* **WHAT IS REQUIRED**: Lines from the records below that contain the word "compressed" are to be copied out.

--- ENTRIES PROVIDED ---

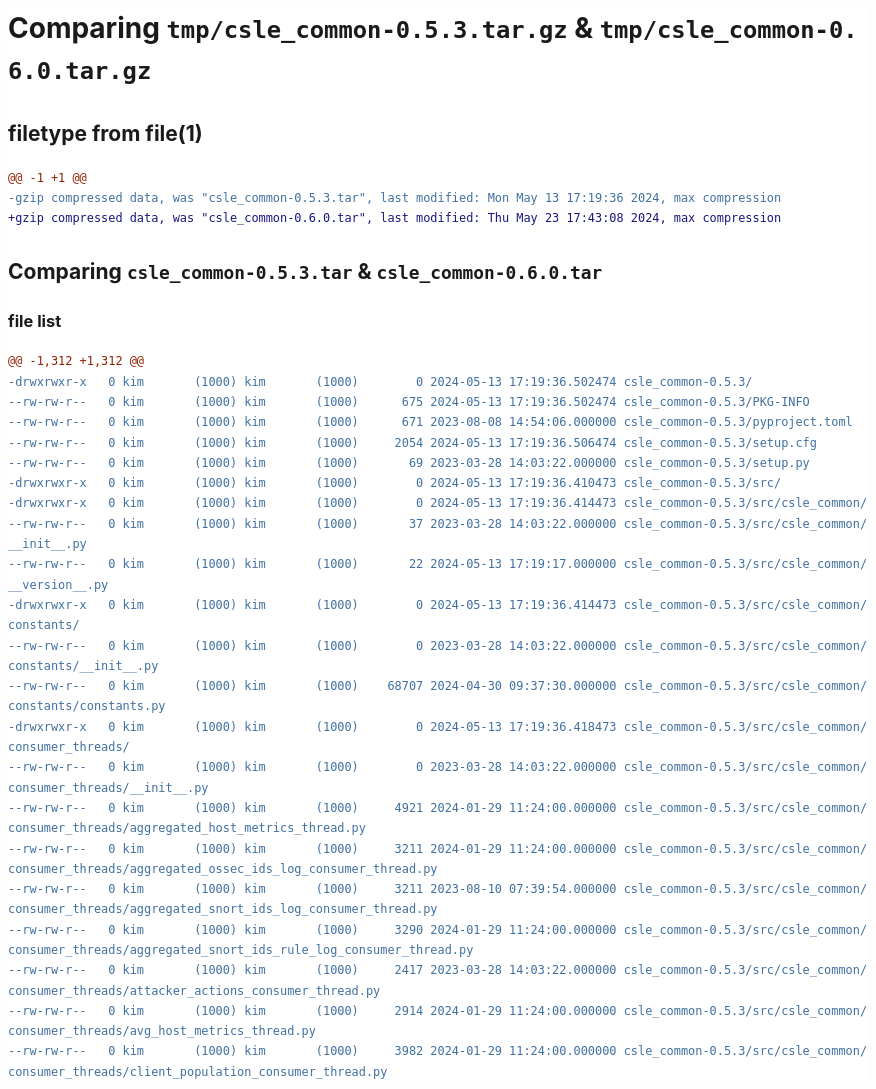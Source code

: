 # Comparing `tmp/csle_common-0.5.3.tar.gz` & `tmp/csle_common-0.6.0.tar.gz`

## filetype from file(1)

```diff
@@ -1 +1 @@
-gzip compressed data, was "csle_common-0.5.3.tar", last modified: Mon May 13 17:19:36 2024, max compression
+gzip compressed data, was "csle_common-0.6.0.tar", last modified: Thu May 23 17:43:08 2024, max compression
```

## Comparing `csle_common-0.5.3.tar` & `csle_common-0.6.0.tar`

### file list

```diff
@@ -1,312 +1,312 @@
-drwxrwxr-x   0 kim       (1000) kim       (1000)        0 2024-05-13 17:19:36.502474 csle_common-0.5.3/
--rw-rw-r--   0 kim       (1000) kim       (1000)      675 2024-05-13 17:19:36.502474 csle_common-0.5.3/PKG-INFO
--rw-rw-r--   0 kim       (1000) kim       (1000)      671 2023-08-08 14:54:06.000000 csle_common-0.5.3/pyproject.toml
--rw-rw-r--   0 kim       (1000) kim       (1000)     2054 2024-05-13 17:19:36.506474 csle_common-0.5.3/setup.cfg
--rw-rw-r--   0 kim       (1000) kim       (1000)       69 2023-03-28 14:03:22.000000 csle_common-0.5.3/setup.py
-drwxrwxr-x   0 kim       (1000) kim       (1000)        0 2024-05-13 17:19:36.410473 csle_common-0.5.3/src/
-drwxrwxr-x   0 kim       (1000) kim       (1000)        0 2024-05-13 17:19:36.414473 csle_common-0.5.3/src/csle_common/
--rw-rw-r--   0 kim       (1000) kim       (1000)       37 2023-03-28 14:03:22.000000 csle_common-0.5.3/src/csle_common/__init__.py
--rw-rw-r--   0 kim       (1000) kim       (1000)       22 2024-05-13 17:19:17.000000 csle_common-0.5.3/src/csle_common/__version__.py
-drwxrwxr-x   0 kim       (1000) kim       (1000)        0 2024-05-13 17:19:36.414473 csle_common-0.5.3/src/csle_common/constants/
--rw-rw-r--   0 kim       (1000) kim       (1000)        0 2023-03-28 14:03:22.000000 csle_common-0.5.3/src/csle_common/constants/__init__.py
--rw-rw-r--   0 kim       (1000) kim       (1000)    68707 2024-04-30 09:37:30.000000 csle_common-0.5.3/src/csle_common/constants/constants.py
-drwxrwxr-x   0 kim       (1000) kim       (1000)        0 2024-05-13 17:19:36.418473 csle_common-0.5.3/src/csle_common/consumer_threads/
--rw-rw-r--   0 kim       (1000) kim       (1000)        0 2023-03-28 14:03:22.000000 csle_common-0.5.3/src/csle_common/consumer_threads/__init__.py
--rw-rw-r--   0 kim       (1000) kim       (1000)     4921 2024-01-29 11:24:00.000000 csle_common-0.5.3/src/csle_common/consumer_threads/aggregated_host_metrics_thread.py
--rw-rw-r--   0 kim       (1000) kim       (1000)     3211 2024-01-29 11:24:00.000000 csle_common-0.5.3/src/csle_common/consumer_threads/aggregated_ossec_ids_log_consumer_thread.py
--rw-rw-r--   0 kim       (1000) kim       (1000)     3211 2023-08-10 07:39:54.000000 csle_common-0.5.3/src/csle_common/consumer_threads/aggregated_snort_ids_log_consumer_thread.py
--rw-rw-r--   0 kim       (1000) kim       (1000)     3290 2024-01-29 11:24:00.000000 csle_common-0.5.3/src/csle_common/consumer_threads/aggregated_snort_ids_rule_log_consumer_thread.py
--rw-rw-r--   0 kim       (1000) kim       (1000)     2417 2023-03-28 14:03:22.000000 csle_common-0.5.3/src/csle_common/consumer_threads/attacker_actions_consumer_thread.py
--rw-rw-r--   0 kim       (1000) kim       (1000)     2914 2024-01-29 11:24:00.000000 csle_common-0.5.3/src/csle_common/consumer_threads/avg_host_metrics_thread.py
--rw-rw-r--   0 kim       (1000) kim       (1000)     3982 2024-01-29 11:24:00.000000 csle_common-0.5.3/src/csle_common/consumer_threads/client_population_consumer_thread.py
```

---

* **TASK OUTPUT**:
-gzip compressed data, was "csle_common-0.5.3.tar", last modified: Mon May 13 17:19:36 2024, max compression
+gzip compressed data, was "csle_common-0.6.0.tar", last modified: Thu May 23 17:43:08 2024, max compression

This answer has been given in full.